Start of Data records
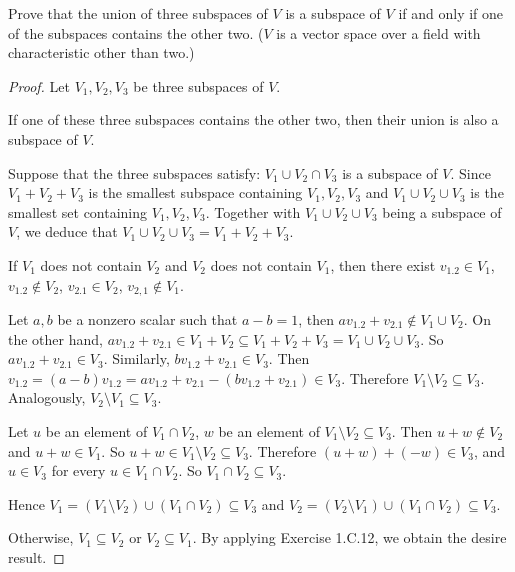 \begin{exercise}
    Prove that the union of three subspaces of $V$ is a subspace of $V$ if and only if one of the subspaces contains the other two. ($V$ is a vector space over a field with characteristic other than two.)
\end{exercise}

\begin{proof}
    Let $V_{1}, V_{2}, V_{3}$ be three subspaces of $V$.

    If one of these three subspaces contains the other two, then their union is also a subspace of $V$.

    Suppose that the three subspaces satisfy: $V_{1}\cup V_{2}\cap V_{3}$ is a subspace of $V$. Since $V_{1} + V_{2} + V_{3}$ is the smallest subspace containing $V_{1}, V_{2}, V_{3}$ and $V_{1}\cup V_{2}\cup V_{3}$ is the smallest set containing $V_{1}, V_{2}, V_{3}$. Together with $V_{1}\cup V_{2}\cup V_{3}$ being a subspace of $V$, we deduce that $V_{1}\cup V_{2}\cup V_{3} = V_{1} + V_{2} + V_{3}$.

    If $V_{1}$ does not contain $V_{2}$ and $V_{2}$ does not contain $V_{1}$, then there exist $v_{1.2}\in V_{1}$, $v_{1.2}\notin V_{2}$, $v_{2.1}\in V_{2}$, $v_{2,1}\notin V_{1}$.

    Let $a, b$ be a nonzero scalar such that $a - b = 1$, then $av_{1.2} + v_{2.1}\notin V_{1}\cup V_{2}$. On the other hand, $av_{1.2} + v_{2.1}\in V_{1} + V_{2}\subseteq V_{1} + V_{2} + V_{3} = V_{1}\cup V_{2}\cup V_{3}$. So $av_{1.2} + v_{2.1}\in V_{3}$. Similarly, $bv_{1.2} + v_{2.1}\in V_{3}$. Then $v_{1.2} = (a - b)v_{1.2} = av_{1.2} + v_{2.1} - (bv_{1.2} + v_{2.1})\in V_{3}$. Therefore $V_{1}\setminus V_{2}\subseteq V_{3}$. Analogously, $V_{2}\setminus V_{1}\subseteq V_{3}$.

    Let $u$ be an element of $V_{1}\cap V_{2}$, $w$ be an element of $V_{1}\setminus V_{2}\subseteq V_{3}$. Then $u + w\notin V_{2}$ and $u + w\in V_{1}$. So $u + w\in V_{1}\setminus V_{2}\subseteq V_{3}$. Therefore $(u + w) + (-w)\in V_{3}$, and $u\in V_{3}$ for every $u\in V_{1}\cap V_{2}$. So $V_{1}\cap V_{2}\subseteq V_{3}$.

    Hence $V_{1} = (V_{1}\setminus V_{2})\cup (V_{1}\cap V_{2})\subseteq V_{3}$ and $V_{2} = (V_{2}\setminus V_{1})\cup (V_{1}\cap V_{2})\subseteq V_{3}$.

    Otherwise, $V_{1}\subseteq V_{2}$ or $V_{2}\subseteq V_{1}$. By applying Exercise 1.C.12, we obtain the desire result.
\end{proof}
End of Data records
◆ **Task brief**
Reproduce only the lines from the first line of the entries through the line containing "Let $a, b$ be", exactly and with both ends kept. Omit the pictures.

◆ **Response area**
 \begin{exercise}
    Prove that the union of three subspaces of $V$ is a subspace of $V$ if and only if one of the subspaces contains the other two. ($V$ is a vector space over a field with characteristic other than two.)
\end{exercise}

\begin{proof}
    Let $V_{1}, V_{2}, V_{3}$ be three subspaces of $V$.

    If one of these three subspaces contains the other two, then their union is also a subspace of $V$.

    Suppose that the three subspaces satisfy: $V_{1}\cup V_{2}\cap V_{3}$ is a subspace of $V$. Since $V_{1} + V_{2} + V_{3}$ is the smallest subspace containing $V_{1}, V_{2}, V_{3}$ and $V_{1}\cup V_{2}\cup V_{3}$ is the smallest set containing $V_{1}, V_{2}, V_{3}$. Together with $V_{1}\cup V_{2}\cup V_{3}$ being a subspace of $V$, we deduce that $V_{1}\cup V_{2}\cup V_{3} = V_{1} + V_{2} + V_{3}$.

    If $V_{1}$ does not contain $V_{2}$ and $V_{2}$ does not contain $V_{1}$, then there exist $v_{1.2}\in V_{1}$, $v_{1.2}\notin V_{2}$, $v_{2.1}\in V_{2}$, $v_{2,1}\notin V_{1}$.

    Let $a, b$ be a nonzero scalar such that $a - b = 1$, then $av_{1.2} + v_{2.1}\notin V_{1}\cup V_{2}$. On the other hand, $av_{1.2} + v_{2.1}\in V_{1} + V_{2}\subseteq V_{1} + V_{2} + V_{3} = V_{1}\cup V_{2}\cup V_{3}$. So $av_{1.2} + v_{2.1}\in V_{3}$. Similarly, $bv_{1.2} + v_{2.1}\in V_{3}$. Then $v_{1.2} = (a - b)v_{1.2} = av_{1.2} + v_{2.1} - (bv_{1.2} + v_{2.1})\in V_{3}$. Therefore $V_{1}\setminus V_{2}\subseteq V_{3}$. Analogously, $V_{2}\setminus V_{1}\subseteq V_{3}$.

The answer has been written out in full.